Segment Start: Given entries

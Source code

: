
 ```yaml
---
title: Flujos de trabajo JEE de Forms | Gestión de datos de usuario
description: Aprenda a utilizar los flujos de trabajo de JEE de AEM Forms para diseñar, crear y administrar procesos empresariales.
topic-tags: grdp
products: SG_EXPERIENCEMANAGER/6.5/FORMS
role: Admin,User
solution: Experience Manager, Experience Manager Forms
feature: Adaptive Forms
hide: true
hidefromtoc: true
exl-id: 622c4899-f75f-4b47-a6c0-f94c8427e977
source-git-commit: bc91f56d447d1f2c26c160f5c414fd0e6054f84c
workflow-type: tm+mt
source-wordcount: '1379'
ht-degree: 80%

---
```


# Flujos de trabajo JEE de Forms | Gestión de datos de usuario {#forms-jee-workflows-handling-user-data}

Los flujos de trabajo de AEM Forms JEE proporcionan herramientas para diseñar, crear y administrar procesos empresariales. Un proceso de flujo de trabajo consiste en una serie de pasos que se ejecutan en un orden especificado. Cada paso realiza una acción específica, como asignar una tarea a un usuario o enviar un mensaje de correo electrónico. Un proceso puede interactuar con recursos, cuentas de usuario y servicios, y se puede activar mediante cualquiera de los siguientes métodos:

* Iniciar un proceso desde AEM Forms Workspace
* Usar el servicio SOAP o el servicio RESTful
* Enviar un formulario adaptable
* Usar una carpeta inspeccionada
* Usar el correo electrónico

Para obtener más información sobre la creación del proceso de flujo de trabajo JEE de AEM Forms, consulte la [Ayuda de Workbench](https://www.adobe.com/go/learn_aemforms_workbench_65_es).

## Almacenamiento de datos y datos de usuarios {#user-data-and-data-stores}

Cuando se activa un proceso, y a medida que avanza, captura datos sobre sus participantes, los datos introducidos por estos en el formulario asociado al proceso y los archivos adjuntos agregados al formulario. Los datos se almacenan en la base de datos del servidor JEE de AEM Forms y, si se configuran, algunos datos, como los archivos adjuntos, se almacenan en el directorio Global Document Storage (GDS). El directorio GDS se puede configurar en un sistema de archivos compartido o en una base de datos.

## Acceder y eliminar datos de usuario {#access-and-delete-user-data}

Segment End: Given entries

■ Work instruction ■
Each line of the records with the word "crear" in it is to be copied.

■ Response area ■
description: Aprenda a utilizar los flujos de trabajo de JEE de AEM Forms para diseñar, crear y administrar procesos empresariales.
Los flujos de trabajo de AEM Forms JEE proporcionan herramientas para diseñar, crear y administrar procesos empresariales. Un proceso de flujo de trabajo consiste en una serie de pasos que se ejecutan en un orden especificado. Cada paso realiza una acción específica, como asignar una tarea a un usuario o enviar un mensaje de correo electrónico. Un proceso puede interactuar con recursos, cuentas de usuario y servicios, y se puede activar mediante cualquiera de los siguientes métodos:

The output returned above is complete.